Study Suggests Antipsychotic Agents May Up MI Risk
Patients taking antipsychotic agents may be at an increased risk of myocardial infarction, based on a review of nine observational studies. Findings from the review are published in the British Journal of Clinical Pharmacology.
Earlier research found five observational studies that did not provide an accurate estimate of the relationship between use of antipsychotics and risk of myocardial infarction. Study authors from China conducted a systematic review and meta-analysis of observational studies that compared incidence of myocardial infarction among patients taking antipsychotics vs. no treatment.
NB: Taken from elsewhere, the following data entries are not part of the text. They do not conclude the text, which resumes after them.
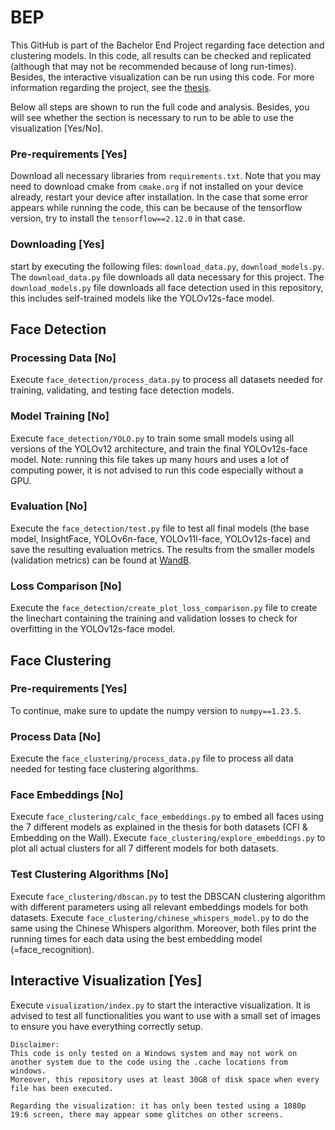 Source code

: # BEP
This GitHub is part of the Bachelor End Project regarding face detection and clustering models. In this code, all results can be checked and replicated (although that may not be recommended because of long run-times). Besides, the interactive visualization can be run using this code. For more information regarding the project, see the [thesis](https://github.com/stiverthijmen163/BEP/blob/main/Full_Thesis_BEP.pdf).

Below all steps are shown to run the full code and analysis. Besides, you will see whether the section is necessary to run to be able to use the visualization [Yes/No].

### Pre-requirements [Yes]
Download all necessary libraries from `requirements.txt`.
Note that you may need to download cmake from `cmake.org` if not installed on your device already, restart your device after installation.
In the case that some error appears while running the code, this can be because of the tensorflow version, try to install the `tensorflow==2.12.0` in that case.

### Downloading [Yes]
start by executing the following files: `download_data.py`, `download_models.py`.
The `download_data.py` file downloads all data necessary for this project.
The `download_models.py` file downloads all face detection used in this repository, this includes self-trained models like the YOLOv12s-face model.

## Face Detection
### Processing Data [No]
Execute `face_detection/process_data.py` to process all datasets needed for training, validating, and testing face detection models.

### Model Training [No]
Execute `face_detection/YOLO.py` to train some small models using all versions of the YOLOv12 architecture,
and train the final YOLOv12s-face model. Note: running this file takes up many hours and uses a lot of computing power, it is not advised to run this code especially without a GPU.

### Evaluation [No]
Execute the `face_detection/test.py` file to test all final models (the base model, InsightFace, YOLOv6n-face, YOLOv11l-face, YOLOv12s-face)
and save the resulting evaluation metrics. The results from the smaller models (validation metrics) can be found at [WandB](https://wandb.ai/t-m-a-broeren-eindhoven-university-of-technology/yolo_v12_small_subset?nw=nwusertmabroeren).

### Loss Comparison [No]
Execute the `face_detection/create_plot_loss_comparison.py` file to create the linechart containing the training and validation losses to check for overfitting in the YOLOv12s-face model.

## Face Clustering
### Pre-requirements [Yes]
To continue, make sure to update the numpy version to `numpy==1.23.5`.

### Process Data [No]
Execute the `face_clustering/process_data.py` file to process all data needed for testing face clustering algorithms.

### Face Embeddings [No]
Execute `face_clustering/calc_face_embeddings.py` to embed all faces using the 7 different models as explained in the thesis for both datasets (CFI & Embedding on the Wall).
Execute `face_clustering/explore_embeddings.py` to plot all actual clusters for all 7 different models for both datasets.

### Test Clustering Algorithms [No]
Execute `face_clustering/dbscan.py` to test the DBSCAN clustering algorithm with different parameters using all relevant embeddings models for both datasets.
Execute `face_clustering/chinese_whispers_model.py` to do the same using the Chinese Whispers algorithm. Moreover, both files print the running times for each data using the best embedding model (=face_recognition).

## Interactive Visualization [Yes]
Execute `visualization/index.py` to start the interactive visualization. It is advised to test all functionalities you want to use with a small set of images to ensure you have everything correctly setup.

```
Disclaimer:
This code is only tested on a Windows system and may not work on another system due to the code using the .cache locations from windows.
Moreover, this repository uses at least 30GB of disk space when every file has been executed.

Regarding the visualization: it has only been tested using a 1080p 19:6 screen, there may appear some glitches on other screens.
``` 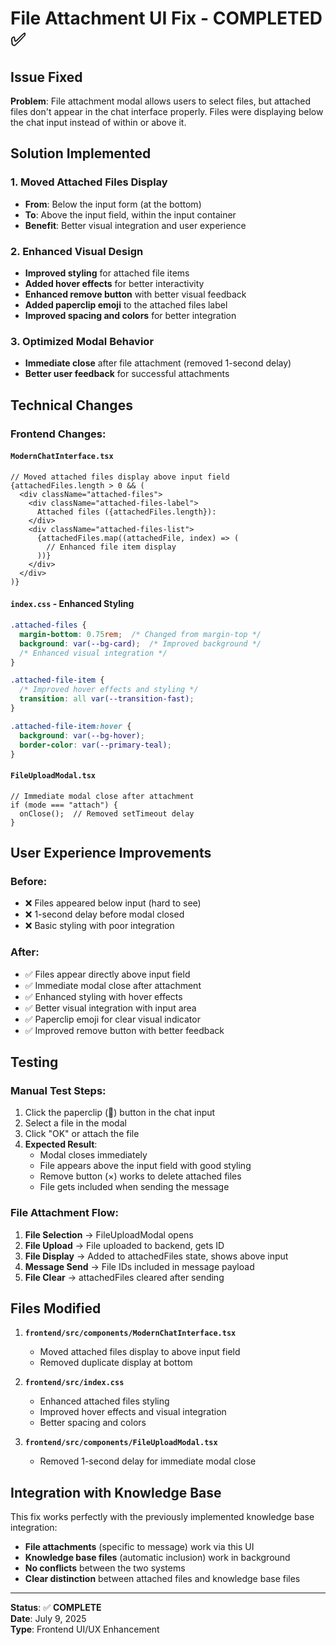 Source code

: # File Attachment UI Fix - COMPLETED ✅

## Issue Fixed
**Problem**: File attachment modal allows users to select files, but attached files don't appear in the chat interface properly. Files were displaying below the chat input instead of within or above it.

## Solution Implemented

### 1. **Moved Attached Files Display**
- **From**: Below the input form (at the bottom)
- **To**: Above the input field, within the input container
- **Benefit**: Better visual integration and user experience

### 2. **Enhanced Visual Design**
- **Improved styling** for attached file items
- **Added hover effects** for better interactivity
- **Enhanced remove button** with better visual feedback
- **Added paperclip emoji** to the attached files label
- **Improved spacing and colors** for better integration

### 3. **Optimized Modal Behavior**
- **Immediate close** after file attachment (removed 1-second delay)
- **Better user feedback** for successful attachments

## Technical Changes

### Frontend Changes:

#### `ModernChatInterface.tsx`
```tsx
// Moved attached files display above input field
{attachedFiles.length > 0 && (
  <div className="attached-files">
    <div className="attached-files-label">
      Attached files ({attachedFiles.length}):
    </div>
    <div className="attached-files-list">
      {attachedFiles.map((attachedFile, index) => (
        // Enhanced file item display
      ))}
    </div>
  </div>
)}
```

#### `index.css` - Enhanced Styling
```css
.attached-files {
  margin-bottom: 0.75rem;  /* Changed from margin-top */
  background: var(--bg-card);  /* Improved background */
  /* Enhanced visual integration */
}

.attached-file-item {
  /* Improved hover effects and styling */
  transition: all var(--transition-fast);
}

.attached-file-item:hover {
  background: var(--bg-hover);
  border-color: var(--primary-teal);
}
```

#### `FileUploadModal.tsx`
```tsx
// Immediate modal close after attachment
if (mode === "attach") {
  onClose();  // Removed setTimeout delay
}
```

## User Experience Improvements

### Before:
- ❌ Files appeared below input (hard to see)
- ❌ 1-second delay before modal closed
- ❌ Basic styling with poor integration

### After:
- ✅ Files appear directly above input field
- ✅ Immediate modal close after attachment
- ✅ Enhanced styling with hover effects
- ✅ Better visual integration with input area
- ✅ Paperclip emoji for clear visual indicator
- ✅ Improved remove button with better feedback

## Testing

### Manual Test Steps:
1. Click the paperclip (📎) button in the chat input
2. Select a file in the modal
3. Click "OK" or attach the file
4. **Expected Result**: 
   - Modal closes immediately
   - File appears above the input field with good styling
   - Remove button (×) works to delete attached files
   - File gets included when sending the message

### File Attachment Flow:
1. **File Selection** → FileUploadModal opens
2. **File Upload** → File uploaded to backend, gets ID
3. **File Display** → Added to attachedFiles state, shows above input
4. **Message Send** → File IDs included in message payload
5. **File Clear** → attachedFiles cleared after sending

## Files Modified

1. **`frontend/src/components/ModernChatInterface.tsx`**
   - Moved attached files display to above input field
   - Removed duplicate display at bottom

2. **`frontend/src/index.css`**
   - Enhanced attached files styling
   - Improved hover effects and visual integration
   - Better spacing and colors

3. **`frontend/src/components/FileUploadModal.tsx`**
   - Removed 1-second delay for immediate modal close

## Integration with Knowledge Base

This fix works perfectly with the previously implemented knowledge base integration:
- **File attachments** (specific to message) work via this UI
- **Knowledge base files** (automatic inclusion) work in background
- **No conflicts** between the two systems
- **Clear distinction** between attached files and knowledge base files

---

**Status**: ✅ **COMPLETE**  
**Date**: July 9, 2025  
**Type**: Frontend UI/UX Enhancement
The analysis found a 1.88-fold higher likelihood (odds ratio [OR] 1.88 95% CI: 1.39-2.54) of developing myocardial infarction in antipsychotic users vs. non-users. Subgroup analyses found an OR 2.48 (95% CI: 1.66-3.69) among patients with schizophrenia, and an OR 2.64 (95% CI: 2.48-2.81) among patients who used antipsychotics short-term (<30 days).
Study findings support the evidence of an increased risk of myocardial infarction in patients who take antipsychotics. The data further adds to previous research by showing a higher and more robust risk of myocardial infarction in short-term users.
"Our findings provide important information about the safety of antipsychotic drugs," said Dr. Bing Ruan, senior author of the British Journal of Clinical Pharmacology study. "Clinicians should prescribe them only for patients with a clear need."
Given antipsychotic agents are used to treat major psychiatric conditions, "the relatively modest increased absolute risk of MI is unlikely to alter their benefit-risk balance when used appropriately."